Objectives: The aim of this prospective study was to investigate whether occupational pesticide exposure during pregnancy causes adverse effects on the reproductive development in the male infants.
Design and measurements: Pregnant women employed in greenhouses in Denmark were consecutively recruited, and 113 mother-son pairs were included. The mothers were categorized as occupationally exposed (91 sons) or unexposed (22 sons) to pesticides during pregnancy. Testicular position and volume, penile length, and position of urethral opening were determined at 3 months of age using standardized techniques. Concentrations of reproductive hormones in serum from the boys were analyzed.

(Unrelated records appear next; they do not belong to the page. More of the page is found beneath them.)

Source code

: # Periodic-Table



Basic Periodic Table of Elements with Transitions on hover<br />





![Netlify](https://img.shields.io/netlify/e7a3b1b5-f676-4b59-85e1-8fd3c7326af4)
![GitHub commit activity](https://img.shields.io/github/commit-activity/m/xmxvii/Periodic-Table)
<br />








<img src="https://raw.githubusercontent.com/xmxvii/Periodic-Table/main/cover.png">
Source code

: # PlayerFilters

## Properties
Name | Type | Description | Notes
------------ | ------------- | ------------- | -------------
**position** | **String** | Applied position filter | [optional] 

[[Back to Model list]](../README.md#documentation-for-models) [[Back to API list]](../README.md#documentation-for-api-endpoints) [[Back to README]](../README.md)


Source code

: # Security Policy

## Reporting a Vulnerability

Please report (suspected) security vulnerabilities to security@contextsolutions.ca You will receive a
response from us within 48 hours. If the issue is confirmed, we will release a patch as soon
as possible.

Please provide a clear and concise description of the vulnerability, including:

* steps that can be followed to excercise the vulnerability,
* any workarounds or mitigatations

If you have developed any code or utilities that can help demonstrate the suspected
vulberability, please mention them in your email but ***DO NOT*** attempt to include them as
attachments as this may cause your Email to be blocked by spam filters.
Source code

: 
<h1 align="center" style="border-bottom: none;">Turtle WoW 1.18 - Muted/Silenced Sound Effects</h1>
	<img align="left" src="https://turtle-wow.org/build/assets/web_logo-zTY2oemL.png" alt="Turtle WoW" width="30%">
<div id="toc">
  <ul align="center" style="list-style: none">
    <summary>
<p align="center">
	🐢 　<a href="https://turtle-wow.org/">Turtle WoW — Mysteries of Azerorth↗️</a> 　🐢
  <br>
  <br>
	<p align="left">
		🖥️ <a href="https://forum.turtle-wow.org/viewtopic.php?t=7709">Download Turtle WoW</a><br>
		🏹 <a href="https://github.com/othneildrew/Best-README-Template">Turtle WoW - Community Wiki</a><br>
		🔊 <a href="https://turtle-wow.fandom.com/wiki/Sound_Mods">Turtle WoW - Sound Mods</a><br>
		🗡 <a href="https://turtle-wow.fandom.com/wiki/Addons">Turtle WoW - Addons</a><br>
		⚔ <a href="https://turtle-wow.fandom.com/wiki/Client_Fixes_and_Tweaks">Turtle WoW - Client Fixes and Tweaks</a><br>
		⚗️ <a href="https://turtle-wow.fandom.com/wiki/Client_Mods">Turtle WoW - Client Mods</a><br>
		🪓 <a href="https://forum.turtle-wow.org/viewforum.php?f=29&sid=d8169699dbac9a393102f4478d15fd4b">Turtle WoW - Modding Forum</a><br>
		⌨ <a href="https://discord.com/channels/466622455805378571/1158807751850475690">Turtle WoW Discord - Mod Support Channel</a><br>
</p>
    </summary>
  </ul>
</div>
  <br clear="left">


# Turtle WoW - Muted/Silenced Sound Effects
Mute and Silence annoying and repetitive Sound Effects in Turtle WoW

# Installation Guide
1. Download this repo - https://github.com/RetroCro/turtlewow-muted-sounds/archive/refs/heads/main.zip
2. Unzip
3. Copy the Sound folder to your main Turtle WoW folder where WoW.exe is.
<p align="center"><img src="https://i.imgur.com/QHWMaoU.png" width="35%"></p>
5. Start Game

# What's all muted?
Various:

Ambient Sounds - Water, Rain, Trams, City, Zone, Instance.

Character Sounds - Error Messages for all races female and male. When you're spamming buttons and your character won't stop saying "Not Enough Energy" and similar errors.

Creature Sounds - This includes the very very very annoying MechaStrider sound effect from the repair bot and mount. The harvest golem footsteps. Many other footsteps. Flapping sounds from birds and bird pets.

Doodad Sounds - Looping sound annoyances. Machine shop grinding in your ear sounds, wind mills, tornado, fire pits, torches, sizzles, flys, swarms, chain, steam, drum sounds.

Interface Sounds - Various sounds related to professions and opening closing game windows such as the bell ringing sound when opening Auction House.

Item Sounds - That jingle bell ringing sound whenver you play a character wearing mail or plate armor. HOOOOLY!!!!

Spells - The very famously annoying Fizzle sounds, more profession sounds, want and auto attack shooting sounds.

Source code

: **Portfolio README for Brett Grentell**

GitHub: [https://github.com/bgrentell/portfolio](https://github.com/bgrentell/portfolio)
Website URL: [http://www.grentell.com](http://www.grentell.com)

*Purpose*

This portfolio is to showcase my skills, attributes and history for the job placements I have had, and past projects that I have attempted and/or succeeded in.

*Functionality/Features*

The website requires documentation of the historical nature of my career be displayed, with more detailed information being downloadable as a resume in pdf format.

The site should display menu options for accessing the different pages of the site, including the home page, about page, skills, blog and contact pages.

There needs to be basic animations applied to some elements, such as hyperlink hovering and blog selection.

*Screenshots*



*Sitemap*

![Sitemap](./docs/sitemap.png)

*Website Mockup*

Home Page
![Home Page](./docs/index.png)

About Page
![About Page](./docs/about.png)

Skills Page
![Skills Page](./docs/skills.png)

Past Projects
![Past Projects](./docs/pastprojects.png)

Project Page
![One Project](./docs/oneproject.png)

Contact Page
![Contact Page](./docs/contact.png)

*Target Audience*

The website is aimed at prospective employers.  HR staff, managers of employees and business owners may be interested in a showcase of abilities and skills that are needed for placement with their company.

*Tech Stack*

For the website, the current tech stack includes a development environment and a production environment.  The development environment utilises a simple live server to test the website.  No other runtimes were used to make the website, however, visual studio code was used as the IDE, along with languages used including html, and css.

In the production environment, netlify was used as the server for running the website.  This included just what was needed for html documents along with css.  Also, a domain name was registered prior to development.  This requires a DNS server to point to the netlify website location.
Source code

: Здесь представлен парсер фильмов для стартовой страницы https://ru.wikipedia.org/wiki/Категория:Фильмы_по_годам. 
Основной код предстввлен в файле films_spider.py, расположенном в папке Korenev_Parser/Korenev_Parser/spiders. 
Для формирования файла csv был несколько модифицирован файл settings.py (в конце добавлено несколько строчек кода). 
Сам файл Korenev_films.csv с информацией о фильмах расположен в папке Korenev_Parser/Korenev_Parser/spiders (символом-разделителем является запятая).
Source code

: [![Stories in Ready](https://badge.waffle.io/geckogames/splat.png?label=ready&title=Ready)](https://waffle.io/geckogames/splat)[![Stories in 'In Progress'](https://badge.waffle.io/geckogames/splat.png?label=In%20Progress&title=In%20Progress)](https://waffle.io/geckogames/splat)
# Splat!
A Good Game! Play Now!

Results: The prevalence of cryptorchidism at 3 months of age was 6.2% [95% confidence interval (CI), 3.0-12.4]. This prevalence was considerably higher than among Danish boys born in the Copenhagen area (1.9%; 95% CI, 1.2-3.0) examined by the same procedure. Boys of pesticide-exposed mothers showed decreased penile length, testicular volume, serum concentrations of testosterone, and inhibin B. Serum concentrations of sex hormone-binding globulin, follicle-stimulating hormone, and the luteinizing hormone:testosterone ratio were increased compared with boys of nonexposed mothers. For individual parameters, only the decreased penile length was statistically significant (p = 0.04). However, all observed effects were in the anticipated direction, and a joint multivariate test showed that this finding had a p-value of 0.012.
Conclusions: Our findings suggest an adverse effect of maternal occupational pesticide exposure on reproductive development in the sons despite current greenhouse safeguards and special measures to protect pregnant women.
Keywords: cryptorchidism; greenhouse workers; hormones; occupational exposure; pesticides; prenatal; reproductive development.